Le récit

Samuel Sery
08h08
Je me revois petit et pieds nus, dans les rues de ma terre natale,
l’île de la Réunion.
Toujours des tas de brindilles dans les mains, à construire des cabanes, blotti dans les arbres. Les pieds dans le sol ; sentir la Terre.
J’abaisse lentement les paupières et le sud de mon enfance se réanime : les pins et les grillons. Le soleil franc qui m’offre
un dégradé de bleu en miroir sur les vagues.
Les chapeaux de mon père acquis au gré de ses voyages,
ça et là sur des coins de mur.
C’est donc cela, les inspirations? 
Les champs de blé ou de colza qui apparaissent comme un flash ou une caresse de la campagne, celles des Ardennes. Aussi une partie de mon enfance.

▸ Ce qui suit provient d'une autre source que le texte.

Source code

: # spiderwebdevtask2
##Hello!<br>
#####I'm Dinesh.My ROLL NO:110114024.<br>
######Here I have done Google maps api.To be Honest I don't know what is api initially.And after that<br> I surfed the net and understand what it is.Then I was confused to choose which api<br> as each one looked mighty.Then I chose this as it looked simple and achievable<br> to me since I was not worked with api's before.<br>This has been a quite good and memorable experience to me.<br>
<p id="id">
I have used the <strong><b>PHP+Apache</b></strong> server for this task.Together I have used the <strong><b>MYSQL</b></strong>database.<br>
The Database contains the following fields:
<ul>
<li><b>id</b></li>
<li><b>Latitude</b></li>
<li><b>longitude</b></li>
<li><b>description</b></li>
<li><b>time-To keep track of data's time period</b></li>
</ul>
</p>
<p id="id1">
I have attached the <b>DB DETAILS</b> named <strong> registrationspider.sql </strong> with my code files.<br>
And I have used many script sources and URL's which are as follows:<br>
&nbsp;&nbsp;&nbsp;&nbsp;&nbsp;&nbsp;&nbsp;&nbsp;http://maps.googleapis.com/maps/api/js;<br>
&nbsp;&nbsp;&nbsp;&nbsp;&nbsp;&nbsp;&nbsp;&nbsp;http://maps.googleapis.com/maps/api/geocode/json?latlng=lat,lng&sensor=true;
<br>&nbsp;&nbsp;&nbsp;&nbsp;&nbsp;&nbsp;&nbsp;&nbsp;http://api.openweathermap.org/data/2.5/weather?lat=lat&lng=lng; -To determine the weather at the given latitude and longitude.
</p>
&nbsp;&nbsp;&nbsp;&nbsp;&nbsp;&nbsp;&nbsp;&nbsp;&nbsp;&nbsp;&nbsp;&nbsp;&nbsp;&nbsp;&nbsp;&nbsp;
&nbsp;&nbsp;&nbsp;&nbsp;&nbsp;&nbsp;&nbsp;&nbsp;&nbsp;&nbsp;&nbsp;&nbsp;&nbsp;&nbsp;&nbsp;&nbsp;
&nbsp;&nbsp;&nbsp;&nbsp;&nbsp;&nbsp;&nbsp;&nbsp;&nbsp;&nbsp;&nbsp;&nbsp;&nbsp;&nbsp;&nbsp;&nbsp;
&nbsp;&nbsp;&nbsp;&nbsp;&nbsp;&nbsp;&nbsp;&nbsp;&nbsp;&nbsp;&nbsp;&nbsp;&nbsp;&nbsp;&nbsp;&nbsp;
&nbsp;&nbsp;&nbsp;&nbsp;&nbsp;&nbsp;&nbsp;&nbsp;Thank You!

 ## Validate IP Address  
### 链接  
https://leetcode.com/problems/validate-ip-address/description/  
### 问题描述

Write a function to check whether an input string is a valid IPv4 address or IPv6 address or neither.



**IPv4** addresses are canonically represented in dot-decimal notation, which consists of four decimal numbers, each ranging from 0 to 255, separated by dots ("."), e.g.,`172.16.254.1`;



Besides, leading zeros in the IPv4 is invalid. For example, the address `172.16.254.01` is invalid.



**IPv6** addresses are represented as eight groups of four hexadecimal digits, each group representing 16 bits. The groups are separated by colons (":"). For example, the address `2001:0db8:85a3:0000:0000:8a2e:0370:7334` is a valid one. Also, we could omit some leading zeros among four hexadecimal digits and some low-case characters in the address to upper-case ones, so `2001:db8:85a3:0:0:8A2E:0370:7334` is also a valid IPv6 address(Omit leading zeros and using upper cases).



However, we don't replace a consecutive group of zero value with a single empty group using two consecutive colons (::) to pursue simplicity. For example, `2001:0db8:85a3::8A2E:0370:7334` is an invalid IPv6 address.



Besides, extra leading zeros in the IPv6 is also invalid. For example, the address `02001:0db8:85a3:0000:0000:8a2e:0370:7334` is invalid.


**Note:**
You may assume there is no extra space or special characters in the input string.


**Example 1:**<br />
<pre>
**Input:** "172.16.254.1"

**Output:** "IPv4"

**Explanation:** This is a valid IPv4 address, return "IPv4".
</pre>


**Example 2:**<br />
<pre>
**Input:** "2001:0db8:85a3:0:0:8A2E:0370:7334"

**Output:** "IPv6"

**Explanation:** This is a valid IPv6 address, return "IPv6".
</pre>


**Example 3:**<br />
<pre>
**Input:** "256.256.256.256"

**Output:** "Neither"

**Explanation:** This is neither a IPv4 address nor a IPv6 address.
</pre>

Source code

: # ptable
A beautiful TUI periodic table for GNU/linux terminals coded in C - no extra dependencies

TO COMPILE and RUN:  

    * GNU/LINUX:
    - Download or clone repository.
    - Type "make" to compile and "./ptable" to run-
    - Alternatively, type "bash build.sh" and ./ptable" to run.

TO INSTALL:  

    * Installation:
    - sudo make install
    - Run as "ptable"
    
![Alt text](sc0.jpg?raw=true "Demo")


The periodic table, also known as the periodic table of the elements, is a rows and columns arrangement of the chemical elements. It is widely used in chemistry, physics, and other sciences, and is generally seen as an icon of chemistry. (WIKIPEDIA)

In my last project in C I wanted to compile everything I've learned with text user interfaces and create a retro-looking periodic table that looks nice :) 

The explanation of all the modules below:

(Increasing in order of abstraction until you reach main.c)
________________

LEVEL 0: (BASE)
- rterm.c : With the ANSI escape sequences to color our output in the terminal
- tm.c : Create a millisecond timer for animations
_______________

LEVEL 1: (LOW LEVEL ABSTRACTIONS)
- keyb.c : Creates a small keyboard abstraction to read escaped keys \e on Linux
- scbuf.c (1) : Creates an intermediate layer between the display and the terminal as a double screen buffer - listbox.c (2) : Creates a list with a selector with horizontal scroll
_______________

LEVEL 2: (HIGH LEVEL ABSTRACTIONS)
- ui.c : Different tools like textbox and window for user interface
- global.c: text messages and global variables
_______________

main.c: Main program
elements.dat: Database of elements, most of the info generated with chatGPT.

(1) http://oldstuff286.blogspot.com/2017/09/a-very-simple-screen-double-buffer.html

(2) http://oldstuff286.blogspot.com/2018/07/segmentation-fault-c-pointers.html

Sans doute pour cela que j’affectionne tout spécialement le grain dans le coton beige.
Celui qui est solide.
Ce n’est pas un spectre, mais plutôt une forme de dédoublement très doux qui accompagne mes recherches en étant toujours relié à la part du jeune garçon que j’étais.
La volonté de rareté et de singularité : le fond de toile de mon travail.
J’aime jongler avec le temps, le passé et le présent en binôme.
Je chéris le mix des époques.
Je vous ai dit que j’aimais observer l’ombre des plantes aussi ? En fait, j’adore les choses simples comme la quiétude d’un lieu à soi.
A travers mes expérimentations, mes dessins, mes angles de vue, différents, décalés, déjantés, dépoussiérés, déconstruits, dépareillés se nichent l’idée poétique et créatrice de saisir un instant, un moment.

De rendre le passé au présent.
Qui fera écho à votre madeleine de votre enfance toute à vous : d’un plat partagé sur un coin de table, du goûter de la mamie, du jeu de cartes caché dans le tiroir ou du bain de mer qui brûle les yeux, des espadrilles trop grandes et mouillées, le rond de serviette avec le nom inscrit dessus, le morceau de caramel inatteignable au centre de la table, les coups de pieds sous cette même table… 
J’ai cette passion assez ardente, je dois l’admettre de faire vivre l’objet.
Donner la chance à des matières nobles qui auraient dû être jetées.
Accorder une deuxième histoire comme un fil tendu entre l’enfant que j’étais et l’homme qui évolue, interroge et cultive un nouveau monde respectueux de notre environnement - notre Terre.